Les Origines
« A la mémoire de Gilbert »
Nous sommes en 1983. Anzin-Saint-Aubin poursuit sa course démographique. Une course de fond.
Le village de 960 habitants en 1962 est devenu une commune « péri-urbaine » de 1 726 âmes en 1982.
Depuis 1978, la construction de zones résidentielles aux portes d’Arras a bouleversé la physionomie
d’Anzin-Saint-Aubin, née officiellement « par décret impérial » en 1853, traversée par la Scarpe et la
chaussée Brunehaut. Il y eut auparavant la paroisse de Saint-Aubin-Anzin, des mains tendues lorsque
durant la Révolution la commune s’appela Commune-des-Frères-Unis, des querelles aussi au début du
19e siècle, Anzin se peuplant plus rapidement que Saint-Aubin, possédant la mairie et réclamant une
église… Mais un présent bâtisseur s’est élevé sur les fondations du passé.
Nous sommes donc en 1983 et Philippe Salomé est élu maire. Originaire de Sin-le-Noble dans le Nord
où il est né en 1947, fils de paysan, il est arrivé à Anzin-Saint-Aubin en 1977, il a la fibre associative.
Il passe de l’équipe de foot à l’équipe municipale. Le gardien de but croise de nouveaux attaquants, de
nouveaux défenseurs prêts à mouiller le maillot pour Anzin-Saint-Aubin et notamment Gilbert Grenier.
Fils d’agriculteurs lui aussi, né à Sailly-sur-la-Lys en 1939, installé à Anzin-Saint-Aubin depuis 1968,
Gilbert Grenier a été professeur dans l’enseignement agricole avant de rejoindre la chambre d’agriculture
où il a développé le service machinisme… Gilbert Grenier est en outre un passionné d’histoire locale.
« Nous étions jeunes » se souvient Philippe Salomé, et sans aucun doute larges d’épaules, les idées fusaient
« pour prendre conscience du boum démographique et rassembler une population diversifiée ».
Le maire et un comité des fêtes sous la houlette de Gilbert Grenier ont « remué ce qui dormait ».
Une fête de la truite a vu le jour, belle idée dans une commune marquée par la présence de l’eau, avec
une pisciculture créée en 1923 ! L’équipe municipale avait investi le parc du château Lamoril, un édifice
cher aux Anzinois qu’elle avait décidé de restaurer et transformer en mairie.
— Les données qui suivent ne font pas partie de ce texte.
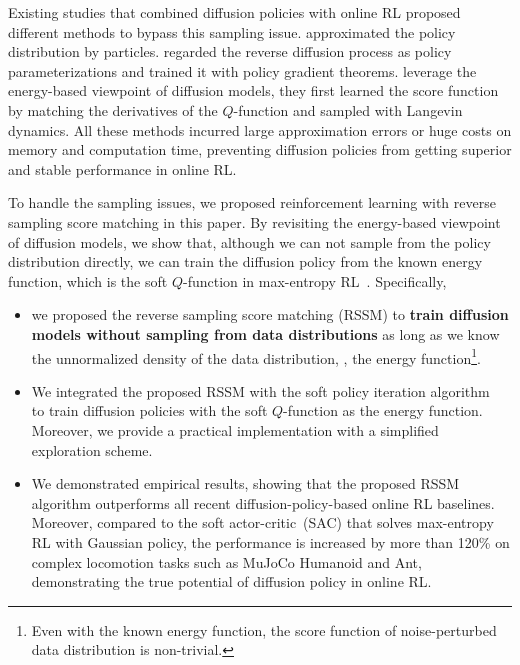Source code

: Existing studies that combined diffusion policies with online RL \cite{psenka2023learning,yang2023policy,ding2024diffusion,wang2024diffusion} proposed different methods to bypass this sampling issue. \citet{yang2023policy} approximated the policy distribution by particles. \citet{ding2024diffusion,wang2024diffusion} regarded the reverse diffusion process as policy parameterizations and trained it with policy gradient theorems. \citet{psenka2023learning} leverage the energy-based viewpoint of diffusion models, they first learned the score function by matching the derivatives of the $Q$-function and sampled with Langevin dynamics. All these methods incurred large approximation errors or huge costs on memory and computation time, preventing diffusion policies from getting superior and stable performance in online RL. 

To handle the sampling issues, we proposed reinforcement learning with reverse sampling score matching in this paper. By revisiting the energy-based viewpoint of diffusion models, we show that, although we can not sample from the policy distribution directly, we can train the diffusion policy from the known energy function, which is the soft $Q$-function in max-entropy RL~\cite{haarnoja2017reinforcement}. Specifically,
\begin{itemize}
    \item we proposed the reverse sampling score matching (RSSM) to \textbf{train diffusion models without sampling from data distributions} as long as we know the unnormalized density of the data distribution, \ie, the energy function\footnote{Even with the known energy function, the score function of noise-perturbed data distribution is non-trivial.}.
    \item We integrated the proposed RSSM with the soft policy iteration algorithm~\cite{haarnoja2017reinforcement} to train diffusion policies with the soft $Q$-function as the energy function. Moreover, we provide a practical implementation with a simplified exploration scheme.
    
    \item We demonstrated empirical results, showing that the proposed RSSM algorithm outperforms all recent diffusion-policy-based online RL baselines. Moreover, compared to the soft actor-critic~(SAC) that solves max-entropy RL with Gaussian policy, the performance is increased by more than 120\% on complex locomotion tasks such as MuJoCo Humanoid and Ant, demonstrating the true potential of diffusion policy in online RL.
\end{itemize}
Dans ce même parc, pour
fêter l’avènement de la nouvelle maison commune en 1987, Gilbert Grenier imagina un son et lumière
« artisanal ». Le son et la lumière, déjà. En 1989, Anzin-Saint-Aubin se mettait à l’heure du Bicentenaire
de la Révolution ; dynamisme associatif et histoire locale devenant les fers de lance d’une ambition
municipale.
Un nouveau palier fut franchi dès 1992 avec « Histoires d’Eaux », un spectacle revisitant le passé de la
commune, écrit par l’historien Marc Loison. Une sacrée aventure. « Deux soirées au hameau de Saint-Aubin, des
gradins, six cents spectateurs, des jets d’eau… elle était pompée dans la Scarpe, l’vaque à Michel Dumur
incrinquée dins ch’l’hayure » raconte en vrac Gilbert Grenier. Une vache et un cheval, la fameuse Quadrille,
jument vedette du spectacle, sauvée de l’abattoir et rachetée par l’association Anzin Culture Nature
créée pour elle en 1994. Quadrille devint la « mascotte » d’ACN qui affichait clairement ses objectifs :
« développer des activités culturelles, sauvegarder le patrimoine (restauration de l’église de Saint-Aubin)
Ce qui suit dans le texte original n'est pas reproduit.